Additionally as an aside, if we spin up more than one application it appears occasionally the received certs are swapped (e.g Pod B has Pod As issued certs and vice versa). Perhaps raise a separate issue/query regarding that..

Hey, sorry about this. There is a PR to fix this issue as well as making the driver a lot more stable. After that merge we would expect to get the first release out.

/cc @munnerz

Great. Thanks Josh. Look forward to the update :) (Keeping cm-csi in my design for now)

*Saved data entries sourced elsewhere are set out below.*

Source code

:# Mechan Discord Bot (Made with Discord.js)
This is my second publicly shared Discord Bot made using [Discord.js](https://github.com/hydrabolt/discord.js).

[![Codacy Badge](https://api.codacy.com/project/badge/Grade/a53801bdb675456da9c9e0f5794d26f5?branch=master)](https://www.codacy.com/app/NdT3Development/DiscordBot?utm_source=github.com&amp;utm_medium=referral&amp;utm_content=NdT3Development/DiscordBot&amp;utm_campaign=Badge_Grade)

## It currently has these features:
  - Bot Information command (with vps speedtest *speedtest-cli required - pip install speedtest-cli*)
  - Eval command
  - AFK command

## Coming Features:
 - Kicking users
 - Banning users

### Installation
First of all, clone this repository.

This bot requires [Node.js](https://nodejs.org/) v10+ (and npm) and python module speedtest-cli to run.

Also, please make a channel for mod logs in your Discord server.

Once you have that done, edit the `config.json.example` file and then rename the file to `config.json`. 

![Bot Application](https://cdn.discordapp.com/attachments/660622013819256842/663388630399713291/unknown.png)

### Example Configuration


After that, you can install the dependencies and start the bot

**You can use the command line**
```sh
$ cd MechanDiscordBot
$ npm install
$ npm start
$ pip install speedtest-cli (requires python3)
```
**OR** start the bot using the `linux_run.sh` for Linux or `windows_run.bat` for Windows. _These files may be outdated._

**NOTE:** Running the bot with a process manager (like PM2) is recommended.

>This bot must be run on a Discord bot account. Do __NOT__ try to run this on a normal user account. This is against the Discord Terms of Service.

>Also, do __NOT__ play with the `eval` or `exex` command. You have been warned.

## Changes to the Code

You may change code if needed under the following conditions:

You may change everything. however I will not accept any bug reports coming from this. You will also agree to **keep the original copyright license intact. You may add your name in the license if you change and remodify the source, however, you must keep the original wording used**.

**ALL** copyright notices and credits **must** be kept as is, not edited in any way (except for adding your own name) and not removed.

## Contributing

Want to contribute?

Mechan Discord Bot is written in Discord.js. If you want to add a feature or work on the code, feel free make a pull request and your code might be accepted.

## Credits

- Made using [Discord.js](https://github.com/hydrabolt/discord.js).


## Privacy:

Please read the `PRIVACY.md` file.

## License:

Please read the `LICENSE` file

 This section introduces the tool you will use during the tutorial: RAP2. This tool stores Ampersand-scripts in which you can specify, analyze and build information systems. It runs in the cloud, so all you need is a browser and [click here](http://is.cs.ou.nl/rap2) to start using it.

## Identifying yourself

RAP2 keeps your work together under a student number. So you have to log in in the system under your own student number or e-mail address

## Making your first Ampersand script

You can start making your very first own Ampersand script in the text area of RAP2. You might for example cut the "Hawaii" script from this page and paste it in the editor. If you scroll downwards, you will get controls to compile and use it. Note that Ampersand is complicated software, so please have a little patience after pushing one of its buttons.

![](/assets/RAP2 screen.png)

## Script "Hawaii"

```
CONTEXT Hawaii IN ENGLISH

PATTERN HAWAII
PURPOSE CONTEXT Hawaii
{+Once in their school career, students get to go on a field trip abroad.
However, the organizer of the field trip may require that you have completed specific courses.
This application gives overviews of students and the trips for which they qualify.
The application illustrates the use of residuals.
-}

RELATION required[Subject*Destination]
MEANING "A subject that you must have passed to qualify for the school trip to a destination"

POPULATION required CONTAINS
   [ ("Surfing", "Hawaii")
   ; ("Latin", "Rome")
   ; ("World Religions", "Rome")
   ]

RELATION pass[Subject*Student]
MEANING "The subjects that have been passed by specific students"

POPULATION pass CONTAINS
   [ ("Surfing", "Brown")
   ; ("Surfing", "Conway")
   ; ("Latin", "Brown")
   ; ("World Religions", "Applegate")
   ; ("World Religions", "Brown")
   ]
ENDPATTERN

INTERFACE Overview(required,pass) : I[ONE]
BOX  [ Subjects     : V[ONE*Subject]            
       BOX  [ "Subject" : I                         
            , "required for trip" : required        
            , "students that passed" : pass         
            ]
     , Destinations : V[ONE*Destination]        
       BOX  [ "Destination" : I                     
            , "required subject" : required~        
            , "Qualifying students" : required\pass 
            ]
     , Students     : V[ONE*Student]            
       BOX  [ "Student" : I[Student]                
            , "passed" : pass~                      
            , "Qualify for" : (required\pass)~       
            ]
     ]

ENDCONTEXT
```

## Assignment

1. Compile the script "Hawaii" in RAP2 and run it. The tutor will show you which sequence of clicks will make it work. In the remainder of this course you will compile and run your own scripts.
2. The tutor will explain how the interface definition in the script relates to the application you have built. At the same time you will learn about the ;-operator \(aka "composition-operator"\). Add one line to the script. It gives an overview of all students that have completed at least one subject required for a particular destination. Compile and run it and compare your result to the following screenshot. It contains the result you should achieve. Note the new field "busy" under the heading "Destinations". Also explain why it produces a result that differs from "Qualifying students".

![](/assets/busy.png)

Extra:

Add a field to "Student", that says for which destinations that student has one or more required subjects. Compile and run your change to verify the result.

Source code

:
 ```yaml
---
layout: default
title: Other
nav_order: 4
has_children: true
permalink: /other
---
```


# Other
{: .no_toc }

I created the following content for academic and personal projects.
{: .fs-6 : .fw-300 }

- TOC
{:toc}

Hi Josh,still experiencing this issue after updating to new images:

 ku get daemonset -n cert-manager cert-manager-csi -o yaml | grep image
        image: quay.io/k8scsi/csi-node-driver-registrar:v1.2.0
        imagePullPolicy: IfNotPresent
        image: gcr.io/jetstack-josh/cert-manager-csi:v0.1.0-alpha.1
        imagePullPolicy: IfNotPresent

ku get replicaset -n cert-manager cert-manager-77bbfd565c -o yaml | grep image
        image: quay.io/jetstack/cert-manager-controller:v0.13.0

Hi @Taranasaur,

Sorry you're having issues still. Have you tried to build an image from source?

That image is my personal one for testing really, and shouldn't be used publicly. We will be releasing v0.1 soon which will live under quay.io/jetstack/cert-manager-csi

I'll take a look at building from the source